02 Oct How To Prep For A Healthy (Easy!) Breakfast
Health starts with one choice at a time. The single choice of adding a nutritious breakfast to your day will have major long term benefits, so take the challenge, and start each day with a nutrition-dense breakfast. This means packing in lots of antioxidants, vitamins, minerals, and fiber by the way of good carbohydrates, protein and fat. Think plant-based nutrition (leafy greens, beans, whole grains, vegetables and low-glycemic fruits), lean protein (eggs, turkey, chicken, fish) and good fat (olive oil, coconut oil, and avocado).
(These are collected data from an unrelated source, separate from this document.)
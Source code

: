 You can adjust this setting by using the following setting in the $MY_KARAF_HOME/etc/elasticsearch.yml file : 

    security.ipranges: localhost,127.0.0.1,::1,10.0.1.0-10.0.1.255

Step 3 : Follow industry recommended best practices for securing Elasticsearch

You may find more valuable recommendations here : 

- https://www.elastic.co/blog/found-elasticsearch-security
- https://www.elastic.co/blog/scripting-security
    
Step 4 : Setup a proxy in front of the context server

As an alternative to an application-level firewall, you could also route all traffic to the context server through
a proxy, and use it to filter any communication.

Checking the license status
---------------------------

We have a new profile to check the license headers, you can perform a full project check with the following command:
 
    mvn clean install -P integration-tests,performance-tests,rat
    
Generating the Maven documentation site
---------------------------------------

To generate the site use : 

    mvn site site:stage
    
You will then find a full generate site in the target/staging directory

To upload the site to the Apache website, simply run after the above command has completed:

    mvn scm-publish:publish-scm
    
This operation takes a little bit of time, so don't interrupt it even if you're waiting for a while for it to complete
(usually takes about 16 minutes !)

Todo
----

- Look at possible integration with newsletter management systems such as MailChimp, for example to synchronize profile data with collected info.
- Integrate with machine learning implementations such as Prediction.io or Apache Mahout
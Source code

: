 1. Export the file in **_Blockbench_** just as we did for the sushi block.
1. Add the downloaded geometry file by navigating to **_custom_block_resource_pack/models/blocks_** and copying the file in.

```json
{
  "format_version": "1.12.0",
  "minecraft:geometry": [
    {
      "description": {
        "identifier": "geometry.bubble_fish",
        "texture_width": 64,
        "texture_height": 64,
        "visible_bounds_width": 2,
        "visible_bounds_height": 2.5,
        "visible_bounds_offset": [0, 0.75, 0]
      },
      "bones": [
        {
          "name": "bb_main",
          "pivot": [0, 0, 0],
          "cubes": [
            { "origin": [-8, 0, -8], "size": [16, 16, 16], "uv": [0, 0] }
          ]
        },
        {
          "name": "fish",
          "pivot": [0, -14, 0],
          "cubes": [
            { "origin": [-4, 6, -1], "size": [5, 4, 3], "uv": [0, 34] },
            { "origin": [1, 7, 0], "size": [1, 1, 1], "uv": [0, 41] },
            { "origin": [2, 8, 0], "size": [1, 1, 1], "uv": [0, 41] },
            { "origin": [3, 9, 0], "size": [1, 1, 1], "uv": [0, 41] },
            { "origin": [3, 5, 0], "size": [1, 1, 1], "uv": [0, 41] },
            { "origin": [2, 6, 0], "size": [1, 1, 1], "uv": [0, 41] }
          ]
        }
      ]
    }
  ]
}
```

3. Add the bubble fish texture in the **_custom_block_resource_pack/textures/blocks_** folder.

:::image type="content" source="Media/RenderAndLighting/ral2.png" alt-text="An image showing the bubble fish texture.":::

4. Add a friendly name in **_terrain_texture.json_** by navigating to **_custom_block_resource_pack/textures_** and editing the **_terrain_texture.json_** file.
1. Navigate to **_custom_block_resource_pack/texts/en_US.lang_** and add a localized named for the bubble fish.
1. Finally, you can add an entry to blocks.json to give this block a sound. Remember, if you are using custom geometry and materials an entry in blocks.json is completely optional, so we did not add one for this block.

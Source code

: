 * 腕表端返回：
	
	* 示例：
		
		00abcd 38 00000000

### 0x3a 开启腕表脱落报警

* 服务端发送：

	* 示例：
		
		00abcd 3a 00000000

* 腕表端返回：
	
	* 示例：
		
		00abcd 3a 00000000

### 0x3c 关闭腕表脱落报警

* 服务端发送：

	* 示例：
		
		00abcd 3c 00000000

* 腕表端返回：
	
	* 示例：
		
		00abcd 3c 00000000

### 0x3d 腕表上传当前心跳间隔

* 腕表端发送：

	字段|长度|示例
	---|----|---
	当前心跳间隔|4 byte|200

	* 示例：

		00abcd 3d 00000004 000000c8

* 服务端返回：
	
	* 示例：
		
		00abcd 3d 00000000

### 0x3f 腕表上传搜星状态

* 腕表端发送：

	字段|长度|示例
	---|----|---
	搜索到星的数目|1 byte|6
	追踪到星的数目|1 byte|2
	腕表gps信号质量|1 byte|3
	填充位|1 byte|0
Good breakfast options include (but are not limited to):
- Steel cut oats topped with berries, walnuts and a tsp of coconut oil
- Egg scramble with kale, onion, garlic, pepper and asparagus
- Two hard-boiled eggs, apple slices and an ounce of raw almonds
- Breakfast burrito with eggs, beans, sautéed veggies, salsa and avocado
- Deconstructed burrito with brown rice, eggs, beans sautéed veggies, salsa and avocado
- Homemade flax muffins, handful of nuts and smoothie
- Smoothie made with kale, berries, coconut oil, brown rice protein and chia seeds (see recipe)
- All natural chicken sausage sautéed with greens and veggies over rice
Good eating comes with planning and preparation. The morning will go smoothly when breakfast ingredients are prepped and ready to be prepared for early nourishment.
- Clean and chop all vegetables when you return home from the grocery store
- Clean your leafy greens and store with a paper towel to absorb moisture
- Sauté or roast vegetables ahead of time to quickly add to an egg scramble
- Have beans pre-cooked and ready to add to a breakfast burrito
- Purchase organic frozen berries for quick smoothie creations
- Have raw nuts on hand to add to your oats or creamy buckwheat
- Boil multiple eggs on Sunday so they’re ready as a to-go breakfast anytime
- Make your smoothie the night before and use a Blender Bottle to reconstitute in the morning
The key to good energy all day long is staying away from the sugary food options which often include breakfast cereal, pastries, bread, yogurt, and pre-packaged granola bars. Opt for fresh ingredients to start your day. Plan and prepare ahead of time so breakfast can be ready in 10 minutes or less.
Decide to make a change and commit to putting in the effort. Take it one day at a time, and notice all the benefits from a nutrient-dense breakfast. I hope to hear from you about the results you see from implementing this one practice!